Segment Open

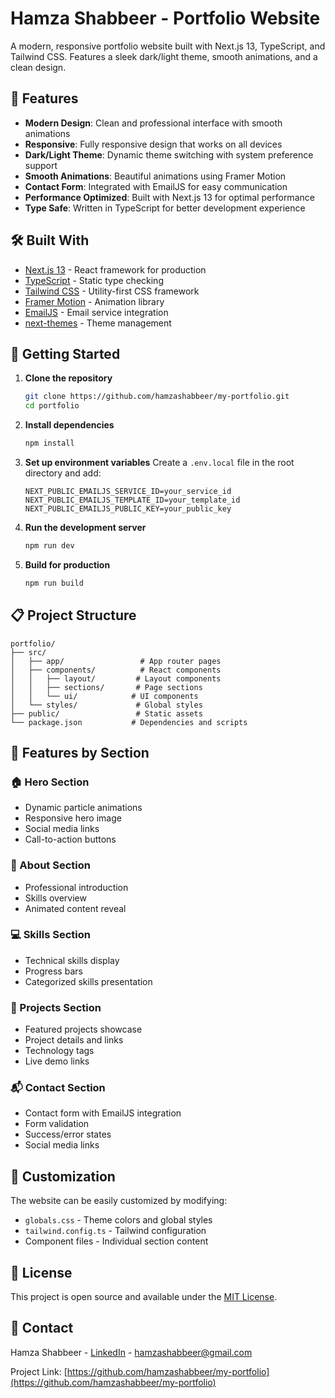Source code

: # Hamza Shabbeer - Portfolio Website

A modern, responsive portfolio website built with Next.js 13, TypeScript, and Tailwind CSS. Features a sleek dark/light theme, smooth animations, and a clean design.

## 🌟 Features

- **Modern Design**: Clean and professional interface with smooth animations
- **Responsive**: Fully responsive design that works on all devices
- **Dark/Light Theme**: Dynamic theme switching with system preference support
- **Smooth Animations**: Beautiful animations using Framer Motion
- **Contact Form**: Integrated with EmailJS for easy communication
- **Performance Optimized**: Built with Next.js 13 for optimal performance
- **Type Safe**: Written in TypeScript for better development experience

## 🛠️ Built With

- [Next.js 13](https://nextjs.org/) - React framework for production
- [TypeScript](https://www.typescriptlang.org/) - Static type checking
- [Tailwind CSS](https://tailwindcss.com/) - Utility-first CSS framework
- [Framer Motion](https://www.framer.com/motion/) - Animation library
- [EmailJS](https://www.emailjs.com/) - Email service integration
- [next-themes](https://github.com/pacocoursey/next-themes) - Theme management

## 🚀 Getting Started

1. **Clone the repository**
   ```bash
   git clone https://github.com/hamzashabbeer/my-portfolio.git
   cd portfolio
   ```

2. **Install dependencies**
   ```bash
   npm install
   ```

3. **Set up environment variables**
   Create a `.env.local` file in the root directory and add:
   ```env
   NEXT_PUBLIC_EMAILJS_SERVICE_ID=your_service_id
   NEXT_PUBLIC_EMAILJS_TEMPLATE_ID=your_template_id
   NEXT_PUBLIC_EMAILJS_PUBLIC_KEY=your_public_key
   ```

4. **Run the development server**
   ```bash
   npm run dev
   ```

5. **Build for production**
   ```bash
   npm run build
   ```

## 📋 Project Structure

```
portfolio/
├── src/
│   ├── app/                 # App router pages
│   ├── components/          # React components
│   │   ├── layout/         # Layout components
│   │   ├── sections/       # Page sections
│   │   └── ui/            # UI components
│   └── styles/             # Global styles
├── public/                 # Static assets
└── package.json           # Dependencies and scripts
```

## 📱 Features by Section

### 🏠 Hero Section
- Dynamic particle animations
- Responsive hero image
- Social media links
- Call-to-action buttons

### 👤 About Section
- Professional introduction
- Skills overview
- Animated content reveal

### 💻 Skills Section
- Technical skills display
- Progress bars
- Categorized skills presentation

### 🎯 Projects Section
- Featured projects showcase
- Project details and links
- Technology tags
- Live demo links

### 📬 Contact Section
- Contact form with EmailJS integration
- Form validation
- Success/error states
- Social media links

## 🎨 Customization

The website can be easily customized by modifying:
- `globals.css` - Theme colors and global styles
- `tailwind.config.ts` - Tailwind configuration
- Component files - Individual section content

## 📄 License

This project is open source and available under the [MIT License](LICENSE).

## 🤝 Contact

Hamza Shabbeer - [LinkedIn](https://linkedin.com/in/hamza-shabbeer) - hamzashabbeer@gmail.com

Project Link: [https://github.com/hamzashabbeer/my-portfolio](https://github.com/hamzashabbeer/my-portfolio)
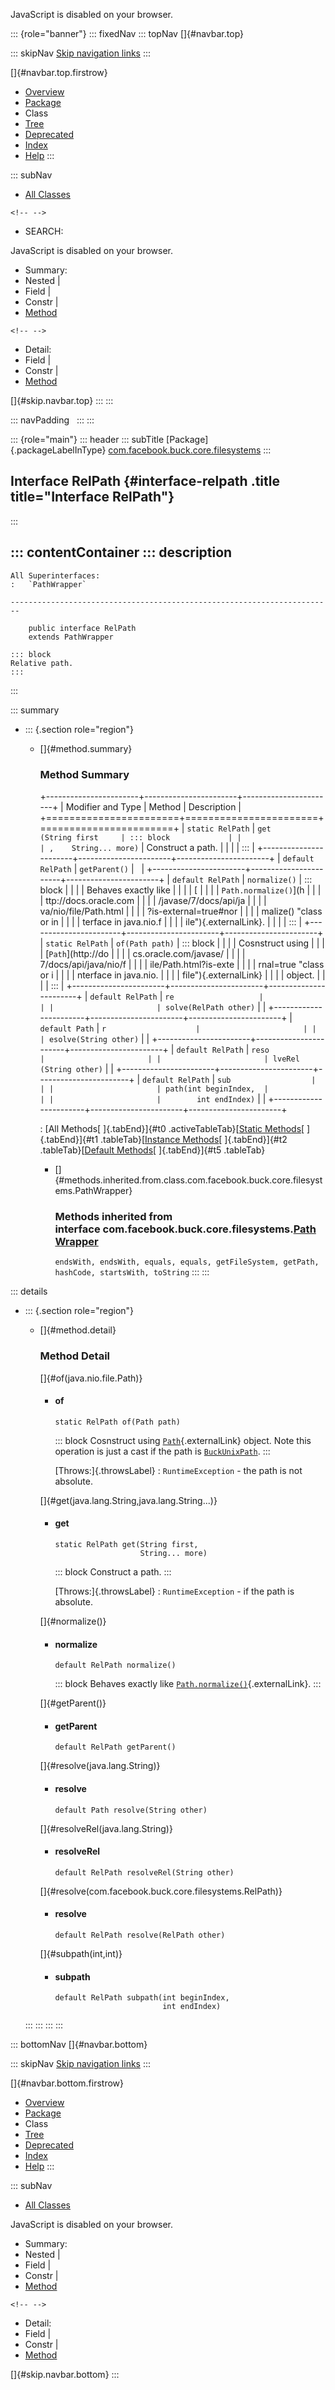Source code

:<div>

JavaScript is disabled on your browser.

</div>

::: {role="banner"}
::: fixedNav
::: topNav
[]{#navbar.top}

::: skipNav
[Skip navigation links](#skip.navbar.top "Skip navigation links")
:::

[]{#navbar.top.firstrow}

-   [Overview](../../../../../index.html)
-   [Package](package-summary.html)
-   Class
-   [Tree](package-tree.html)
-   [Deprecated](../../../../../deprecated-list.html)
-   [Index](../../../../../index-all.html)
-   [Help](../../../../../help-doc.html)
:::

::: subNav
-   [All Classes](../../../../../allclasses.html)

```{=html}
<!-- -->
```
-   SEARCH:

<div>

<div>

JavaScript is disabled on your browser.

</div>

</div>

<div>

-   Summary: 
-   Nested \| 
-   Field \| 
-   Constr \| 
-   [Method](#method.summary)

```{=html}
<!-- -->
```
-   Detail: 
-   Field \| 
-   Constr \| 
-   [Method](#method.detail)

</div>

[]{#skip.navbar.top}
:::
:::

::: navPadding
 
:::
:::

::: {role="main"}
::: header
::: subTitle
[Package]{.packageLabelInType} [com.facebook.buck.core.filesystems](package-summary.html)
:::

## Interface RelPath {#interface-relpath .title title="Interface RelPath"}
:::

::: contentContainer
::: description
-   

    All Superinterfaces:
    :   `PathWrapper`

    ------------------------------------------------------------------------

        public interface RelPath
        extends PathWrapper

    ::: block
    Relative path.
    :::
:::

::: summary
-   ::: {.section role="region"}
    -   []{#method.summary}

        ### Method Summary

        +-----------------------+-----------------------+-----------------------+
        | Modifier and Type     | Method                | Description           |
        +=======================+=======================+=======================+
        | `static RelPath`      | `get​(String first     | ::: block             |
        |                       | ,    String... more)` | Construct a path.     |
        |                       |                       | :::                   |
        +-----------------------+-----------------------+-----------------------+
        | `default RelPath`     | `getParent()`         |                       |
        +-----------------------+-----------------------+-----------------------+
        | `default RelPath`     | `normalize()`         | ::: block             |
        |                       |                       | Behaves exactly like  |
        |                       |                       | [                     |
        |                       |                       | `Path.normalize()`](h |
        |                       |                       | ttp://docs.oracle.com |
        |                       |                       | /javase/7/docs/api/ja |
        |                       |                       | va/nio/file/Path.html |
        |                       |                       | ?is-external=true#nor |
        |                       |                       | malize() "class or in |
        |                       |                       | terface in java.nio.f |
        |                       |                       | ile"){.externalLink}. |
        |                       |                       | :::                   |
        +-----------------------+-----------------------+-----------------------+
        | `static RelPath`      | `of​(Path path)`       | ::: block             |
        |                       |                       | Cosnstruct using      |
        |                       |                       | [`Path`](http://do    |
        |                       |                       | cs.oracle.com/javase/ |
        |                       |                       | 7/docs/api/java/nio/f |
        |                       |                       | ile/Path.html?is-exte |
        |                       |                       | rnal=true "class or i |
        |                       |                       | nterface in java.nio. |
        |                       |                       | file"){.externalLink} |
        |                       |                       | object.               |
        |                       |                       | :::                   |
        +-----------------------+-----------------------+-----------------------+
        | `default RelPath`     | `re                   |                       |
        |                       | solve​(RelPath other)` |                       |
        +-----------------------+-----------------------+-----------------------+
        | `default Path`        | `r                    |                       |
        |                       | esolve​(String other)` |                       |
        +-----------------------+-----------------------+-----------------------+
        | `default RelPath`     | `reso                 |                       |
        |                       | lveRel​(String other)` |                       |
        +-----------------------+-----------------------+-----------------------+
        | `default RelPath`     | `sub                  |                       |
        |                       | path​(int beginIndex,  |                       |
        |                       |        int endIndex)` |                       |
        +-----------------------+-----------------------+-----------------------+

        : [All Methods[ ]{.tabEnd}]{#t0 .activeTableTab}[[Static
        Methods](javascript:show(1);)[ ]{.tabEnd}]{#t1
        .tableTab}[[Instance
        Methods](javascript:show(2);)[ ]{.tabEnd}]{#t2
        .tableTab}[[Default
        Methods](javascript:show(16);)[ ]{.tabEnd}]{#t5 .tableTab}

        -   []{#methods.inherited.from.class.com.facebook.buck.core.filesystems.PathWrapper}

            ### Methods inherited from interface com.facebook.buck.core.filesystems.[PathWrapper](PathWrapper.html "interface in com.facebook.buck.core.filesystems")

            `endsWith, endsWith, equals, equals, getFileSystem, getPath, hashCode, startsWith, toString`
    :::
:::

::: details
-   ::: {.section role="region"}
    -   []{#method.detail}

        ### Method Detail

        []{#of(java.nio.file.Path)}

        -   #### of

            ``` methodSignature
            static RelPath of​(Path path)
            ```

            ::: block
            Cosnstruct using
            [`Path`](http://docs.oracle.com/javase/7/docs/api/java/nio/file/Path.html?is-external=true "class or interface in java.nio.file"){.externalLink}
            object.
            Note this operation is just a cast if the path is
            [`BuckUnixPath`](BuckUnixPath.html "class in com.facebook.buck.core.filesystems").
            :::

            [Throws:]{.throwsLabel}
            :   `RuntimeException` - the path is not absolute.

        []{#get(java.lang.String,java.lang.String...)}

        -   #### get

            ``` methodSignature
            static RelPath get​(String first,
                               String... more)
            ```

            ::: block
            Construct a path.
            :::

            [Throws:]{.throwsLabel}
            :   `RuntimeException` - if the path is absolute.

        []{#normalize()}

        -   #### normalize

            ``` methodSignature
            default RelPath normalize()
            ```

            ::: block
            Behaves exactly like
            [`Path.normalize()`](http://docs.oracle.com/javase/7/docs/api/java/nio/file/Path.html?is-external=true#normalize() "class or interface in java.nio.file"){.externalLink}.
            :::

        []{#getParent()}

        -   #### getParent

            ``` methodSignature
            default RelPath getParent()
            ```

        []{#resolve(java.lang.String)}

        -   #### resolve

            ``` methodSignature
            default Path resolve​(String other)
            ```

        []{#resolveRel(java.lang.String)}

        -   #### resolveRel

            ``` methodSignature
            default RelPath resolveRel​(String other)
            ```

        []{#resolve(com.facebook.buck.core.filesystems.RelPath)}

        -   #### resolve

            ``` methodSignature
            default RelPath resolve​(RelPath other)
            ```

        []{#subpath(int,int)}

        -   #### subpath

            ``` methodSignature
            default RelPath subpath​(int beginIndex,
                                    int endIndex)
            ```
    :::
:::
:::
:::

::: bottomNav
[]{#navbar.bottom}

::: skipNav
[Skip navigation links](#skip.navbar.bottom "Skip navigation links")
:::

[]{#navbar.bottom.firstrow}

-   [Overview](../../../../../index.html)
-   [Package](package-summary.html)
-   Class
-   [Tree](package-tree.html)
-   [Deprecated](../../../../../deprecated-list.html)
-   [Index](../../../../../index-all.html)
-   [Help](../../../../../help-doc.html)
:::

::: subNav
-   [All Classes](../../../../../allclasses.html)

<div>

<div>

JavaScript is disabled on your browser.

</div>

</div>

<div>

-   Summary: 
-   Nested \| 
-   Field \| 
-   Constr \| 
-   [Method](#method.summary)

```{=html}
<!-- -->
```
-   Detail: 
-   Field \| 
-   Constr \| 
-   [Method](#method.detail)

</div>

[]{#skip.navbar.bottom}
:::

Segment Closed

▶ **WORK INSTRUCTION**
The entries above hold a line with "- [Framer Motion](https://www.framer.com/motion/)" and a later line with "- Contact form with EmailJS integration". Write out exactly those lines and all lines between, nothing more.

▶ **RESPONSE BELOW**
- [Framer Motion](https://www.framer.com/motion/) - Animation library
- [EmailJS](https://www.emailjs.com/) - Email service integration
- [next-themes](https://github.com/pacocoursey/next-themes) - Theme management

## 🚀 Getting Started

1. **Clone the repository**
   ```bash
   git clone https://github.com/hamzashabbeer/my-portfolio.git
   cd portfolio
   ```

2. **Install dependencies**
   ```bash
   npm install
   ```

3. **Set up environment variables**
   Create a `.env.local` file in the root directory and add:
   ```env
   NEXT_PUBLIC_EMAILJS_SERVICE_ID=your_service_id
   NEXT_PUBLIC_EMAILJS_TEMPLATE_ID=your_template_id
   NEXT_PUBLIC_EMAILJS_PUBLIC_KEY=your_public_key
   ```

4. **Run the development server**
   ```bash
   npm run dev
   ```

5. **Build for production**
   ```bash
   npm run build
   ```

## 📋 Project Structure

```
portfolio/
├── src/
│   ├── app/                 # App router pages
│   ├── components/          # React components
│   │   ├── layout/         # Layout components
│   │   ├── sections/       # Page sections
│   │   └── ui/            # UI components
│   └── styles/             # Global styles
├── public/                 # Static assets
└── package.json           # Dependencies and scripts
```

## 📱 Features by Section

### 🏠 Hero Section
- Dynamic particle animations
- Responsive hero image
- Social media links
- Call-to-action buttons

### 👤 About Section
- Professional introduction
- Skills overview
- Animated content reveal

### 💻 Skills Section
- Technical skills display
- Progress bars
- Categorized skills presentation

### 🎯 Projects Section
- Featured projects showcase
- Project details and links
- Technology tags
- Live demo links

### 📬 Contact Section
- Contact form with EmailJS integration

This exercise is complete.